* **Activity**:
How many lines in these records hold the string "apollo"? Reply with the number alone.

Plain-text document sources:
'''
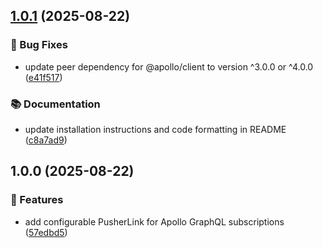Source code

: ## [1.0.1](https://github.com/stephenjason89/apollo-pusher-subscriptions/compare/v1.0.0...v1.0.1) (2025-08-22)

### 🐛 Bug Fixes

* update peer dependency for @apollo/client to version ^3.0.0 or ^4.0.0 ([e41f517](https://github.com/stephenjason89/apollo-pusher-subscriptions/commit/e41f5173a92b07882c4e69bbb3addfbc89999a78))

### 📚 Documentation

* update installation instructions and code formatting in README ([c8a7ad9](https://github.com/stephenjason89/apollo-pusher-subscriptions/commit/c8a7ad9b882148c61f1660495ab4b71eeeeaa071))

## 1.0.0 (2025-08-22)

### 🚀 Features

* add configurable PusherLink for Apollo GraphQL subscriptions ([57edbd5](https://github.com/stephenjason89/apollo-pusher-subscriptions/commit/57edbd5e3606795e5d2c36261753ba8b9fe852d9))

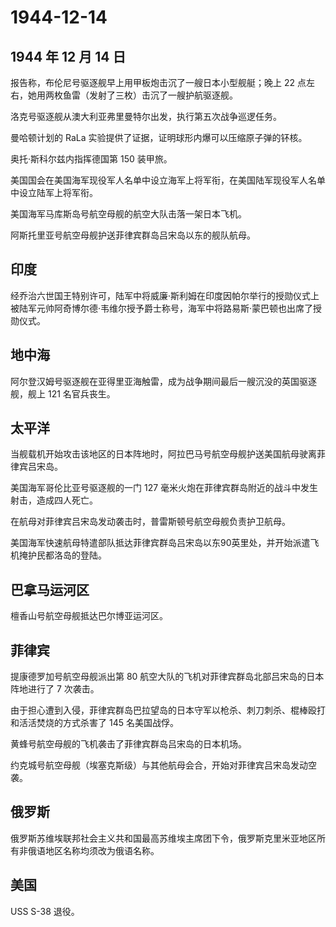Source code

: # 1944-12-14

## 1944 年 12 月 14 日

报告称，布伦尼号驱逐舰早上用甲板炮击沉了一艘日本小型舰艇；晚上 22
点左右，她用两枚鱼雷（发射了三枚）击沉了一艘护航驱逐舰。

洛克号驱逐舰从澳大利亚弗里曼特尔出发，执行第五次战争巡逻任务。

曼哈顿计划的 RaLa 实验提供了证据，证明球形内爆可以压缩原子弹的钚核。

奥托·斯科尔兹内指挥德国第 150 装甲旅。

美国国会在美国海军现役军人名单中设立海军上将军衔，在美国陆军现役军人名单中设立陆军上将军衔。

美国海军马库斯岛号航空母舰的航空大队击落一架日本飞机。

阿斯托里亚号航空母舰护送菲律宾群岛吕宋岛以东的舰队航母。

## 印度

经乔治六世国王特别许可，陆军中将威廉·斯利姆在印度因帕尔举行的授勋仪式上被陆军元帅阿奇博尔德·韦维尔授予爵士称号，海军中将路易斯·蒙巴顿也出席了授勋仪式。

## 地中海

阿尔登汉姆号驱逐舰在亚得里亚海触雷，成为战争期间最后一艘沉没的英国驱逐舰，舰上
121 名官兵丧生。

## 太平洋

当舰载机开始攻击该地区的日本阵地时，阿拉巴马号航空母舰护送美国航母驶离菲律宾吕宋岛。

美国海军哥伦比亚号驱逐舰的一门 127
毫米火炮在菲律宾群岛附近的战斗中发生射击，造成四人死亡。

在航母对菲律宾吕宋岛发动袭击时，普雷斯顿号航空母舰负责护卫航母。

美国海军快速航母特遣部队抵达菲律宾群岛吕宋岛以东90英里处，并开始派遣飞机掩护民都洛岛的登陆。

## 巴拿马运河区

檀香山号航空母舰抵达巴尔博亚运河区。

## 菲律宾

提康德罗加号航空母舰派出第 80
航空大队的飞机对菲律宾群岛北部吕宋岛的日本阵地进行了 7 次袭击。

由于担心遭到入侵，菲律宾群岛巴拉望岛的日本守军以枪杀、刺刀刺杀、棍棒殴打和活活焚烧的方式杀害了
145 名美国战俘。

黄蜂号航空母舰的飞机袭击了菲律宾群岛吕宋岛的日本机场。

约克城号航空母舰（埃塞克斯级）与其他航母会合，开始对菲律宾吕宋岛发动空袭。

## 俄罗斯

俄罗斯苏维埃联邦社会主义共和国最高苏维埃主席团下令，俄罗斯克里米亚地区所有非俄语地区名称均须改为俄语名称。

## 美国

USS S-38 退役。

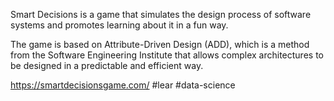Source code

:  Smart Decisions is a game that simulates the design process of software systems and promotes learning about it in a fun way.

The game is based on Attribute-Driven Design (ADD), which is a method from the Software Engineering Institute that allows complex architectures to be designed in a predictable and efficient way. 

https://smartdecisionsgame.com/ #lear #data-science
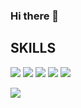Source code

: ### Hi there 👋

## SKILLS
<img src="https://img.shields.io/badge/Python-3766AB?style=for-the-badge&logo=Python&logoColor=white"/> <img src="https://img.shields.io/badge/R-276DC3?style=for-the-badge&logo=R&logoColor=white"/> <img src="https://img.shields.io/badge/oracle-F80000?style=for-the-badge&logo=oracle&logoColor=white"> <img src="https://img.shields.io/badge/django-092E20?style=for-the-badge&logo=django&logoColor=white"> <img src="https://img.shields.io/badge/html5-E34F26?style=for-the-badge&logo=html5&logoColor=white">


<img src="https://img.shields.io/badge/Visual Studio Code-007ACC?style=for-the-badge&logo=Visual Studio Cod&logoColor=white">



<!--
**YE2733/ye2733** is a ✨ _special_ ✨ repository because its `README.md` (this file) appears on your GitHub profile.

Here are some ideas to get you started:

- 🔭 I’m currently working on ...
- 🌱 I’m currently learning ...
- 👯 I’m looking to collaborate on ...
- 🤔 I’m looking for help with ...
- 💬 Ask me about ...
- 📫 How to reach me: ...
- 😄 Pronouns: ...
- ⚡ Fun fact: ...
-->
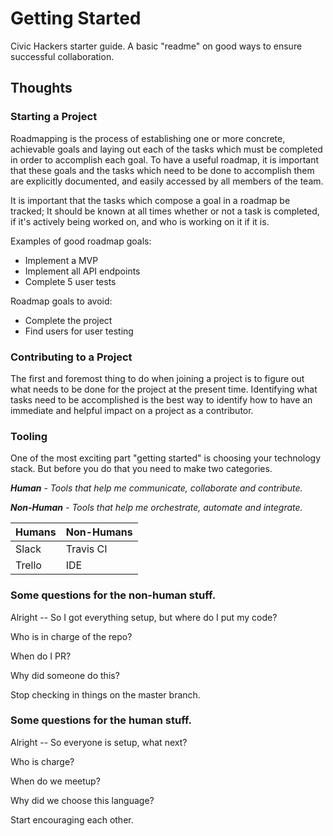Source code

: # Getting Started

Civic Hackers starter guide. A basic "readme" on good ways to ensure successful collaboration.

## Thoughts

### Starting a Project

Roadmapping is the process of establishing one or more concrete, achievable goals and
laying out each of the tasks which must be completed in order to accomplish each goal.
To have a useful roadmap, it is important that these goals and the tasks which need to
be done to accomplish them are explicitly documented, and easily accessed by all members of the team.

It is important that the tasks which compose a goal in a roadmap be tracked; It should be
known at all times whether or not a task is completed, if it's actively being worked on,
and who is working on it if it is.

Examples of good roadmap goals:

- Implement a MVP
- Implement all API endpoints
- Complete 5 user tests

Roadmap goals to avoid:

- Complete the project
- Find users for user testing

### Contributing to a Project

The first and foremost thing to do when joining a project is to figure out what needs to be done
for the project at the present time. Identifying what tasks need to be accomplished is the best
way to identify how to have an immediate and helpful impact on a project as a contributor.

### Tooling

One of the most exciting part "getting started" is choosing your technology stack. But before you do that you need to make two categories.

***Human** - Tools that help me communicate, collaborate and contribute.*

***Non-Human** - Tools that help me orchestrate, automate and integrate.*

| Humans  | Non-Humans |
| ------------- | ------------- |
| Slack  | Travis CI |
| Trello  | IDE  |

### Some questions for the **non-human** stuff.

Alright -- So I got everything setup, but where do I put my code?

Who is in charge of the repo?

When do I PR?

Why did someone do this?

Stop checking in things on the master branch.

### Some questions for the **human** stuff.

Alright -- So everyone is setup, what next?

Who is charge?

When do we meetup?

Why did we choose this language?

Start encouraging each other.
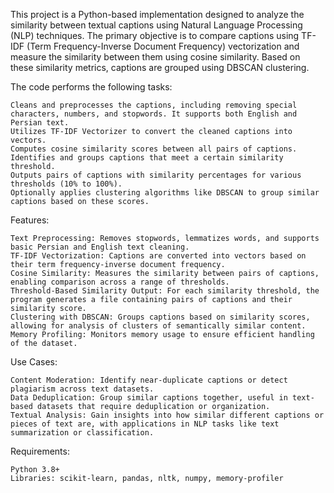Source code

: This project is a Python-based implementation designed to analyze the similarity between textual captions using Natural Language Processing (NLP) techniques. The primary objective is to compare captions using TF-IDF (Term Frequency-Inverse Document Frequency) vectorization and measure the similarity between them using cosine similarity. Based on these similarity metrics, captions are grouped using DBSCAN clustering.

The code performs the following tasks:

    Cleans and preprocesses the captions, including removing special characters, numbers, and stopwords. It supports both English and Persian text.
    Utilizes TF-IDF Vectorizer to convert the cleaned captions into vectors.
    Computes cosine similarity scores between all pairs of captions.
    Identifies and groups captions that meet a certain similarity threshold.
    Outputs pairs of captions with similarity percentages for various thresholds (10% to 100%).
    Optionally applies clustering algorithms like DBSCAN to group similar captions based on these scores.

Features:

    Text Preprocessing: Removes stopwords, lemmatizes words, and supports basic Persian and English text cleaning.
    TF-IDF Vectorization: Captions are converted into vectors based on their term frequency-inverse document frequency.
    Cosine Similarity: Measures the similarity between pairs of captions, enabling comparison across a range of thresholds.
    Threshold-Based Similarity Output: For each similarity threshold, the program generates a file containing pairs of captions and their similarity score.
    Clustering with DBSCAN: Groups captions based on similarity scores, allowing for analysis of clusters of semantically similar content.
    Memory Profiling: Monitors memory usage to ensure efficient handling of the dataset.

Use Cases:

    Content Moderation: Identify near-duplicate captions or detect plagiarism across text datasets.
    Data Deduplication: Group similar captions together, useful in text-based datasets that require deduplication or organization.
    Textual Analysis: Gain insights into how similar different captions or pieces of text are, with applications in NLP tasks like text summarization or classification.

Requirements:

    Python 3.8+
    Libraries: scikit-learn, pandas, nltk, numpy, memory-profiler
'''
* **Answer for the task**:
4